• El nerviosismo se adueña, ante la inminencia del 1-O, tanto del Gobierno de Rajoy como del de Puigdemont

Estamos a un minuto del tan temido choque de trenes. Se sabía que el momento llegaría, pero la guerra de nervios se ha desatado. Bastaba ver este martes la cara del Rey en la apertura del año judicial y escuchar los discursos del presidente del Tribunal Supremo y del fiscal general para ver que en Madrid hay mucha preocupación. Y –casualmente– el Constitucional se reúne este miércoles, el día previsto para que el Parlament apruebe la ley del referéndum.

El nerviosismo no es solo cosa de Madrid. Cierto que la actitud exclusivamente jurídica del Gobierno de Rajoy no resuelve un conflicto que es político. Pero no lo es menos que el ‘juridicismo’, al mismo tiempo que dificulta las salidas de tono de los dirigentes más asilvestrados del PP que engordan el separatismo, también fuerza al Gobierno catalán a la máxima cautela y a cambiar su hoja de ruta. Quería admitir a trámite la ley del referéndum el 16 de agosto y por eso se habilitó parlamentariamente la segunda quincena de ese mes. Pero el anuncio de Rajoy de que la simple admisión sería recurrida al Constitucional, e inmediatamente suspendida, obligó a retrasar todo. Puigdemont no se podía exponer a la suspensión de la ley en pleno agosto y con parte de la ANC en la playa.

Había que aplazarla –pese a que la credibilidad del referéndum sufría– al pleno del 6 de septiembre, en vísperas de la Diada, para que la temida suspensión tuviera una fuerte respuesta en la calle. Y cuidar que Puigdemont pudiera firmar la ley antes de que fuera suspendida. Por eso la sombra de un posible Consejo de Ministros este miércoles -mientras el Constitucional está reunido- obliga a despistar al máximo. Y aunque lo más probable es que la ley se vote mañana, se convoca un extraño pleno extraordinario el viernes. ¿Despiste o el día de la ruptura –el de la votación de la ley– aún se puede retrasar 48 horas? 
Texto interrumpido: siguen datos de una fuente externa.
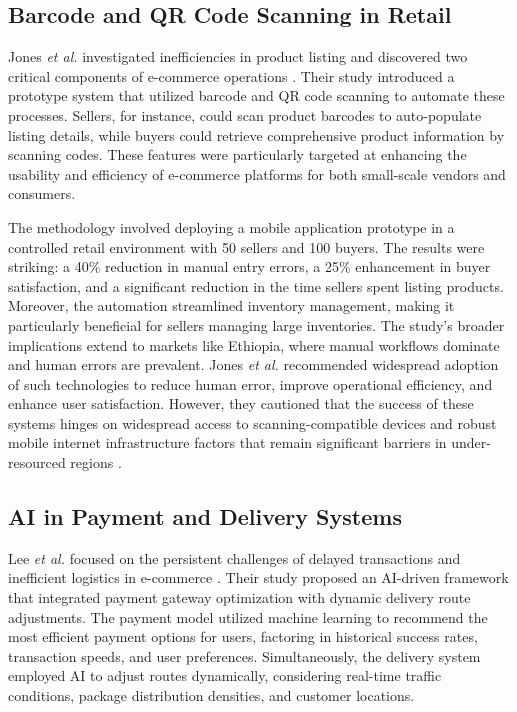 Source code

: \documentclass[12pt]{report}
\begin{document}
\subsection*{Barcode and QR Code Scanning in Retail}

Jones \textit{et al.} investigated inefficiencies in product listing and discovered two critical
components of e-commerce operations \cite{c17}. Their study introduced a prototype system that
utilized barcode and QR code scanning to automate these processes. Sellers, for instance,
could scan product barcodes to auto-populate listing details, while buyers could retrieve
comprehensive product information by scanning codes. These features were particularly
targeted at enhancing the usability and efficiency of e-commerce platforms for both
small-scale vendors and consumers.

The methodology involved deploying a mobile application prototype in a controlled retail
environment with 50 sellers and 100 buyers. The results were striking: a 40\% reduction in
manual entry errors, a 25\% enhancement in buyer satisfaction, and a significant reduction in
the time sellers spent listing products. Moreover, the automation streamlined inventory
management, making it particularly beneficial for sellers managing large inventories. The
study’s broader implications extend to markets like Ethiopia, where manual workflows
dominate and human errors are prevalent. Jones \textit{et al.} recommended widespread adoption of
such technologies to reduce human error, improve operational efficiency, and enhance user
satisfaction. However, they cautioned that the success of these systems hinges on widespread
access to scanning-compatible devices and robust mobile internet infrastructure factors that
remain significant barriers in under-resourced regions \cite{c17}.

\subsection*{AI in Payment and Delivery Systems}

Lee \textit{et al.} focused on the persistent challenges of delayed transactions and inefficient logistics
in e-commerce \cite{c18}. Their study proposed an AI-driven framework that integrated payment
gateway optimization with dynamic delivery route adjustments. The payment model utilized
machine learning to recommend the most efficient payment options for users, factoring in
historical success rates, transaction speeds, and user preferences. Simultaneously, the delivery
system employed AI to adjust routes dynamically, considering real-time traffic conditions,
package distribution densities, and customer locations.
\end{document}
Intentar victorias simbólicas

Es la guerra de nervios y de intentar lograr victorias simbólicas ante la opinión pública. El separatismo no lo tiene bien porque la ley implica no sólo violar la Constitución sino también la legalidad catalana ya que el Estatut requiere para su cambio una mayoría cualificada de dos tercios (90 diputados). E implicará que se vulneren los derechos de los grupos de la oposición y se impida el reglamentario dictamen del Consell de Garanties Estatutàries. El resultado es que, en algo tan relevante, nada menos que tres grupos marcharán del hemiciclo. Se visualizará la partición catalana, tal como por otra parte indica la última encuesta del CEO (de la Generalitat) que dice que la independencia tiene el apoyo del 41% (mucho), pero que no la quiere el 49%.

Pero Madrid también tiene riesgo de patinar. La cara, este martes en la improvisada rueda de prensa, de Puigdemont indica que cree que la citación del Tribunal de Cuentas a Artur Mas el día 25 –y la decisión de hacerle pagar con otros altos cargos una fianza de 5 millones– es una metedura de pata que alimentará el victimismo y no será entendida en Catalunya. ¿Quién se equivocará más en los 24 días que quedan hasta el 1-O?